Service-level agreements (SLAs) and experience-level agreements (XLAs) both play a crucial role in helping businesses get the outcomes they need from IT vendors.
SLAs define the terms and conditions of service delivery; XLAs define the expected outcomes and metrics for success. Together, they help businesses manage their IT infrastructure effectively, reduce costs, and improve the quality of services provided to customers.
Due to their importance, negotiating SLAs and XLAs with IT vendors can be a complex process requiring careful consideration and planning. To form a partnership, it is important that negotiating the SLA/XLAs be both transparent and collaborative, producing a win-win scenario. Once signed, the SLA is a pact both parties can refer to any time questions arise, reinforced by the defined XLA. Getting it right is important.
7 key considerations for approaching SLAs and XLAs
As you negotiate with your potential vendor, there are several key considerations to keep in mind. Here are seven questions you’ll want to ask, along with their importance to the task of defining SLA and XLA terms:
- What is the vendor's experience in delivering the services? It’s important to know the vendor's track record and experience in delivering similar services to other clients. Above all, you need to make sure they’re capable of handling your needs, even as they evolve.
- What are the performance benchmarks for the services? Establishing clear performance benchmarks within an XLA is essential to ensure the partnership meets your requirements and expectations.
- How will the vendor monitor and report on service performance? Clear communication and automated reporting mechanisms are vital to track performance and make any necessary adjustments to the SLA over time.
- What are the consequences for not meeting or exceeding SLA requirements? Clearly defined consequences, both risk and reward, help to ensure vendors take their SLA commitments seriously. Be certain to discuss consequences within the scope of a well-defined XLA.
- What is the process for renegotiating or terminating the SLA? Establishing clear guidelines for renegotiation or termination of the SLA will help you manage the relationship effectively.
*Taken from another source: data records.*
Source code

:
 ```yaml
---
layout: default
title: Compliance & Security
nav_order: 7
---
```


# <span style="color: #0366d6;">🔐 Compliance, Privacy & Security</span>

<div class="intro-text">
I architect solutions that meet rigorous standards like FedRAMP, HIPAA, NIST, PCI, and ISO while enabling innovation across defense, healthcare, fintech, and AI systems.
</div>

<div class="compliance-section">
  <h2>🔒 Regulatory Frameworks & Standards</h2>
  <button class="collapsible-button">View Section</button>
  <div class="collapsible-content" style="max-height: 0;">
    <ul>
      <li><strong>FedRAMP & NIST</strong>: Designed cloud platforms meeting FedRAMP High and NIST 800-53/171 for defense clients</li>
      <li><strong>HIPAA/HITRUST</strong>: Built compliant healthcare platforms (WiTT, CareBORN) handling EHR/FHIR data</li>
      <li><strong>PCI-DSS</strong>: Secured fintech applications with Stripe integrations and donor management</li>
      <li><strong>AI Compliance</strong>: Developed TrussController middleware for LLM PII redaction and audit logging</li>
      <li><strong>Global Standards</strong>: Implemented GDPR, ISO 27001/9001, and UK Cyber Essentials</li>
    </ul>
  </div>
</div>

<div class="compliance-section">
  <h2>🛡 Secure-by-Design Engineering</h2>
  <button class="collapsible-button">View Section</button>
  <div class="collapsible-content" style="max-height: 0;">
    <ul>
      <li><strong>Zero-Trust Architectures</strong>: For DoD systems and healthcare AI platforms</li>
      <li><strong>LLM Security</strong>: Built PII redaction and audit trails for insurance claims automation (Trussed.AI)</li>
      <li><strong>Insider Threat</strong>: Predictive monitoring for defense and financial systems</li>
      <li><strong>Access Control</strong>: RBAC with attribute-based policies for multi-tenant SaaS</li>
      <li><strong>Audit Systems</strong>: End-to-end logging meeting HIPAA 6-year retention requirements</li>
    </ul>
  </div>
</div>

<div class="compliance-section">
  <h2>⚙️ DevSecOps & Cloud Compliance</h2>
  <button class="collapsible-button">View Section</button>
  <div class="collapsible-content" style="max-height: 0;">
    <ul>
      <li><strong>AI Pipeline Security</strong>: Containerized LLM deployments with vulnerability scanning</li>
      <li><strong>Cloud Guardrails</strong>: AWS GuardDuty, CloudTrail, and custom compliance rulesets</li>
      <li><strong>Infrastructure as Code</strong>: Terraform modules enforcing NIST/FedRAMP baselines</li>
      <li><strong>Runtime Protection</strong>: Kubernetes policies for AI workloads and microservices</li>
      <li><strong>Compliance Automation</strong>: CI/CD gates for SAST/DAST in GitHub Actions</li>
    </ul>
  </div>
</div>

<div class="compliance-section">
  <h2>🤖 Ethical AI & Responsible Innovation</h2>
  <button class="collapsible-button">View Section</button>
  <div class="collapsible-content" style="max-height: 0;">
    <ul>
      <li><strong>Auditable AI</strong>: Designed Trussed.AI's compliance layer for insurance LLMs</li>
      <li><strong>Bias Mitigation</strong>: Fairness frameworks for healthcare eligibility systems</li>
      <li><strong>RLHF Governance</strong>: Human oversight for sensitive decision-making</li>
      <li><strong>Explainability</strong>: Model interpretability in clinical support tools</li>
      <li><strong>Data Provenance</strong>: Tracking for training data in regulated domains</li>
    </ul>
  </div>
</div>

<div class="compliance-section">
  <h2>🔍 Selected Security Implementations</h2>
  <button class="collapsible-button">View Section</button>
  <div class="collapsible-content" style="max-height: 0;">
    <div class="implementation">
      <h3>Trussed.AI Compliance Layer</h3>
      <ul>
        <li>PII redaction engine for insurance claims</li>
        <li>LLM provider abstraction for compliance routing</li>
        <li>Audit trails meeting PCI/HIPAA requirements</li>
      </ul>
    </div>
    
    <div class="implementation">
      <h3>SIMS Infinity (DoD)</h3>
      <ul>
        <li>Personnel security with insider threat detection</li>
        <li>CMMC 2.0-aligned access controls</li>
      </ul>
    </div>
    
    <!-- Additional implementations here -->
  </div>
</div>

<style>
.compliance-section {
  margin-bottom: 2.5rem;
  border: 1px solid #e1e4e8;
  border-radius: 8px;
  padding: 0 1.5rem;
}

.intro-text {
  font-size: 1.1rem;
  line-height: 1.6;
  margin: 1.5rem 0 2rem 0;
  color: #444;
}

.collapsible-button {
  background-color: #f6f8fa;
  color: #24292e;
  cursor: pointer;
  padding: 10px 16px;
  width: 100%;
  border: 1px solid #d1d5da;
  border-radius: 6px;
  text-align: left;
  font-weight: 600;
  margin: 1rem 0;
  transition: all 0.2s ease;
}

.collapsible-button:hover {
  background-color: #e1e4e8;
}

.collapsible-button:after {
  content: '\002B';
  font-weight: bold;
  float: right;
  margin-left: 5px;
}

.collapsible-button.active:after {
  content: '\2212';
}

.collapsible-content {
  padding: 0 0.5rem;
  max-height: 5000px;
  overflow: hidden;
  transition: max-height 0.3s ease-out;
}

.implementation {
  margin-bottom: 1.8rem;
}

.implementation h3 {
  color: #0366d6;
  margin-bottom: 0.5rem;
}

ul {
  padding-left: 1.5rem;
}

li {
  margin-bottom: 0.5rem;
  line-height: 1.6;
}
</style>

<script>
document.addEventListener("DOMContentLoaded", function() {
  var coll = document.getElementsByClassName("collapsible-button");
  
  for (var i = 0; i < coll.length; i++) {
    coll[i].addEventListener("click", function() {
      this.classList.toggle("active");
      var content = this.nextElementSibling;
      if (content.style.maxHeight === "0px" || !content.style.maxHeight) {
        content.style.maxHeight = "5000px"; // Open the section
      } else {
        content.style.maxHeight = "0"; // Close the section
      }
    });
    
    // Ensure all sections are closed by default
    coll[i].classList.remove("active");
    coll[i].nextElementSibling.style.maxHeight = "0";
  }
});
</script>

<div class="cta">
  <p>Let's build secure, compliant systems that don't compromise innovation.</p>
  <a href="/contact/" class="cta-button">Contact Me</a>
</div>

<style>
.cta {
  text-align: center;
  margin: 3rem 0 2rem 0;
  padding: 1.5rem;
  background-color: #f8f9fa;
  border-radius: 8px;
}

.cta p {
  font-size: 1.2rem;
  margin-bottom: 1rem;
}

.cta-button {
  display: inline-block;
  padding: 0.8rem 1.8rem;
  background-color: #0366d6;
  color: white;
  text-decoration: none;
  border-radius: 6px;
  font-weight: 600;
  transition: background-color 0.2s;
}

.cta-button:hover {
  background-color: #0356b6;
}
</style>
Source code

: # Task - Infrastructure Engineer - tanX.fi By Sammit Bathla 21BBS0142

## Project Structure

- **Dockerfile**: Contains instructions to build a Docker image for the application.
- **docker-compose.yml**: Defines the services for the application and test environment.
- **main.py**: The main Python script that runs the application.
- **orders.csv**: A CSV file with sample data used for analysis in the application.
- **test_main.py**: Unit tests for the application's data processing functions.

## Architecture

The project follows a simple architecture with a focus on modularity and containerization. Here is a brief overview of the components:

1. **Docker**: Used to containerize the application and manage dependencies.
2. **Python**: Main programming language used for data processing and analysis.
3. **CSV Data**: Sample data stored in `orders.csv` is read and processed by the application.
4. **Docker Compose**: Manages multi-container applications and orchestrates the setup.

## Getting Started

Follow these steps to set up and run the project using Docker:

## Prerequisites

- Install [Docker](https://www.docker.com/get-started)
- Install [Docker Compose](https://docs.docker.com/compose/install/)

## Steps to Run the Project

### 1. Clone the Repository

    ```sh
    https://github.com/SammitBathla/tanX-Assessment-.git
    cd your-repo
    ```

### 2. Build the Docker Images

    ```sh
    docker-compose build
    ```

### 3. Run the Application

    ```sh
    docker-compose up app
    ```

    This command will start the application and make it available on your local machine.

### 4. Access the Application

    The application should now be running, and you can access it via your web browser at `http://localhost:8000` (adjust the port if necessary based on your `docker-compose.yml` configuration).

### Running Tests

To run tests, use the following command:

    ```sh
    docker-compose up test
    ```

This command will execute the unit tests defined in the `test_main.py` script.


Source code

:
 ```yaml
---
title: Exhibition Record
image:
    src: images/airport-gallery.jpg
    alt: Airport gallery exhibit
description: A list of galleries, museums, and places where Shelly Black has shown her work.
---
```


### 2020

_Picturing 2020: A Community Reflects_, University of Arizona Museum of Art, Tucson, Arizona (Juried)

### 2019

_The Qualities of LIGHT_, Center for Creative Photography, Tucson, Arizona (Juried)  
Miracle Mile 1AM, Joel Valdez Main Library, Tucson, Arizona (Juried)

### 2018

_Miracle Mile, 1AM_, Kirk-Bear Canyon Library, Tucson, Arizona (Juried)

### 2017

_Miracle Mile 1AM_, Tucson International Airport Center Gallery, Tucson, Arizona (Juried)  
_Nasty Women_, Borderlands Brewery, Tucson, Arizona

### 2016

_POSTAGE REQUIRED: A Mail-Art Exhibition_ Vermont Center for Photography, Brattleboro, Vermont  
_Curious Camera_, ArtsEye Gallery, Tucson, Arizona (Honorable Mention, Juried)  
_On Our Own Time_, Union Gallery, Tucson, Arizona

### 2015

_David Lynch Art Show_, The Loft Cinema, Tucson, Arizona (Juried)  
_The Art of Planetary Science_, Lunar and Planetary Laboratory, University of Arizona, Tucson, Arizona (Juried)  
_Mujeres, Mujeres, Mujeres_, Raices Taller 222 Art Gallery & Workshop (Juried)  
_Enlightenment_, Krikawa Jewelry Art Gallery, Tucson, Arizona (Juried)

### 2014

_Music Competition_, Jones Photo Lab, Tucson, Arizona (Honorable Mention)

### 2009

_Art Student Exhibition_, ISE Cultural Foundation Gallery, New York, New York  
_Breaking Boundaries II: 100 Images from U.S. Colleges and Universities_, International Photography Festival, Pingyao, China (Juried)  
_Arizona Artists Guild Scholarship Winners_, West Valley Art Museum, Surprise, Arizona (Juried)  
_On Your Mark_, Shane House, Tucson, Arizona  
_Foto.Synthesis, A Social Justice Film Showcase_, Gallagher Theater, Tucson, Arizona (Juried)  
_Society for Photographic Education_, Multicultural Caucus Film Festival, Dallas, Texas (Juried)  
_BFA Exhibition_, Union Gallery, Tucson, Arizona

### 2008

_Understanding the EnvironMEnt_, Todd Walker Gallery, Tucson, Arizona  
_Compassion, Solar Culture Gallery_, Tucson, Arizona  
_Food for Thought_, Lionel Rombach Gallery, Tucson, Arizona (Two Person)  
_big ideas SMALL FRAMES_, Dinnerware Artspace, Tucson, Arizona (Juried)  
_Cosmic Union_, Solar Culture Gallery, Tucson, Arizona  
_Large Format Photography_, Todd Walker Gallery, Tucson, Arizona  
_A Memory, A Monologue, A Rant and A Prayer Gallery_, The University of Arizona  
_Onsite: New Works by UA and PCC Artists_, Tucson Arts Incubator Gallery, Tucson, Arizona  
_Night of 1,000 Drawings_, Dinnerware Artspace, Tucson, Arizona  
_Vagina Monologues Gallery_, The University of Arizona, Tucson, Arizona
Again, XLA terms are vital here.
- What is the historical performance over the last 6-12 months? Reviewing past performance data can help you identify any potential areas you need specific help with, which can inform SLA terms and conditions.
- How can you involve your business users? Involving business users in the negotiation and management of SLAs can help to ensure the services meet their specific needs and requirements across the organization. Match the SLA/XLAs to true business satisfaction. Avoid the watermelon effect where the SLAs are all green, but the business is unhappy.
These critical questions ultimately form the foundation of productive conversation between you and the potential IT vendor you’re vetting. More importantly, the outcomes of these conversations will distill down into SLA and XLA terms benefiting both parties.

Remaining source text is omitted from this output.